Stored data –
%%
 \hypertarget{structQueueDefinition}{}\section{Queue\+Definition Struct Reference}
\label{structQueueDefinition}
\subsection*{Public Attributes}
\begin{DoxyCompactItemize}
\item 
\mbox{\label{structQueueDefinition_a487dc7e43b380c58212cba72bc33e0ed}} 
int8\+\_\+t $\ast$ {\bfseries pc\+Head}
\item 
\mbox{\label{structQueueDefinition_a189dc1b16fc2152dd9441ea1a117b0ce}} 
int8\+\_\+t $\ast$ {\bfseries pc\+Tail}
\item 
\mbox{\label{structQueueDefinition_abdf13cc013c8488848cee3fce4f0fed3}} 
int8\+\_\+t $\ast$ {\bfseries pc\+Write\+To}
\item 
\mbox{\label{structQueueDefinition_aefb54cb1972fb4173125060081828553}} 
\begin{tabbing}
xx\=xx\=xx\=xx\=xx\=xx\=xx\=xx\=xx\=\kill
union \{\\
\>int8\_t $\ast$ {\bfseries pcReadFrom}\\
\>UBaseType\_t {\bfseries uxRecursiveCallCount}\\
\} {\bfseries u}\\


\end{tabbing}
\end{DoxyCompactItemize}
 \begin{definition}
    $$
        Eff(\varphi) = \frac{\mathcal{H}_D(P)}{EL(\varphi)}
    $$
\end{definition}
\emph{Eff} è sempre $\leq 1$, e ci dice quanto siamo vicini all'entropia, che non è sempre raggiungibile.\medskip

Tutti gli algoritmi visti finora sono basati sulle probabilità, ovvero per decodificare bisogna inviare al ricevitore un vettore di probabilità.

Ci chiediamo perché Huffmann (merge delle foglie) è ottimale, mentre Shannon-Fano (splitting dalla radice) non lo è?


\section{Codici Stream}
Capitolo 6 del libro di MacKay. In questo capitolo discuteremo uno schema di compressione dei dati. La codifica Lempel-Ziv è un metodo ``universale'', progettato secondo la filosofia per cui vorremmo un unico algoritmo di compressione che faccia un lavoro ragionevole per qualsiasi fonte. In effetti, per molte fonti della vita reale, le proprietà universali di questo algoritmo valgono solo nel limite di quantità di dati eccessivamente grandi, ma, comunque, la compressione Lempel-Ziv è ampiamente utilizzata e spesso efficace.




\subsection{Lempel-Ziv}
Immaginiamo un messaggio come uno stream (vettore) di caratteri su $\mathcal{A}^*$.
%%
WHAT IS BEING ASKED –
What is needed is a word-for-word restatement of all the data.

TASK RESPONSE –
 \hypertarget{structQueueDefinition}{}\section{Queue\+Definition Struct Reference}
\label{structQueueDefinition}
\subsection*{Public Attributes}
\begin{DoxyCompactItemize}
\item 
\mbox{\label{structQueueDefinition_a487dc7e43b380c58212cba72bc33e0ed}} 
int8\+\_\+t $\ast$ {\bfseries pc\+Head}
\item 
\mbox{\label{structQueueDefinition_a189dc1b16fc2152dd9441ea1a117b0ce}} 
int8\+\_\+t $\ast$ {\bfseries pc\+Tail}
\item 
\mbox{\label{structQueueDefinition_abdf13cc013c8488848cee3fce4f0fed3}} 
int8\+\_\+t $\ast$ {\bfseries pc\+Write\+To}
\item 
\mbox{\label{structQueueDefinition_aefb54cb1972fb4173125060081828553}} 
\begin{tabbing}
xx\=xx\=xx\=xx\=xx\=xx\=xx\=xx\=xx\=\kill
union \{\\
\>int8\_t $\ast$ {\bfseries pcReadFrom}\\
\>UBaseType\_t {\bfseries uxRecursiveCallCount}\\
\} {\bfseries u}\\


\end{tabbing}
\end{DoxyCompactItemize}
 \begin{definition}
    $$
        Eff(\varphi) = \frac{\mathcal{H}_D(P)}{EL(\varphi)}
    $$
\end{definition}
\emph{Eff} è sempre $\leq 1$, e ci dice quanto siamo vicini all'entropia, che non è sempre raggiungibile.\medskip

Tutti gli algoritmi visti finora sono basati sulle probabilità, ovvero per decodificare bisogna inviare al ricevitore un vettore di probabilità.

Ci chiediamo perché Huffmann (merge delle foglie) è ottimale, mentre Shannon-Fano (splitting dalla radice) non lo è?


\section{Codici Stream}
Capitolo 6 del libro di MacKay. In questo capitolo discuteremo uno schema di compressione dei dati. La codifica Lempel-Ziv è un metodo ``universale'', progettato secondo la filosofia per cui vorremmo un unico algoritmo di compressione che faccia un lavoro ragionevole per qualsiasi fonte. In effetti, per molte fonti della vita reale, le proprietà universali di questo algoritmo valgono solo nel limite di quantità di dati eccessivamente grandi, ma, comunque, la compressione Lempel-Ziv è ampiamente utilizzata e spesso efficace.




\subsection{Lempel-Ziv}
Immaginiamo un messaggio come uno stream (vettore) di caratteri su $\mathcal{A}^*$.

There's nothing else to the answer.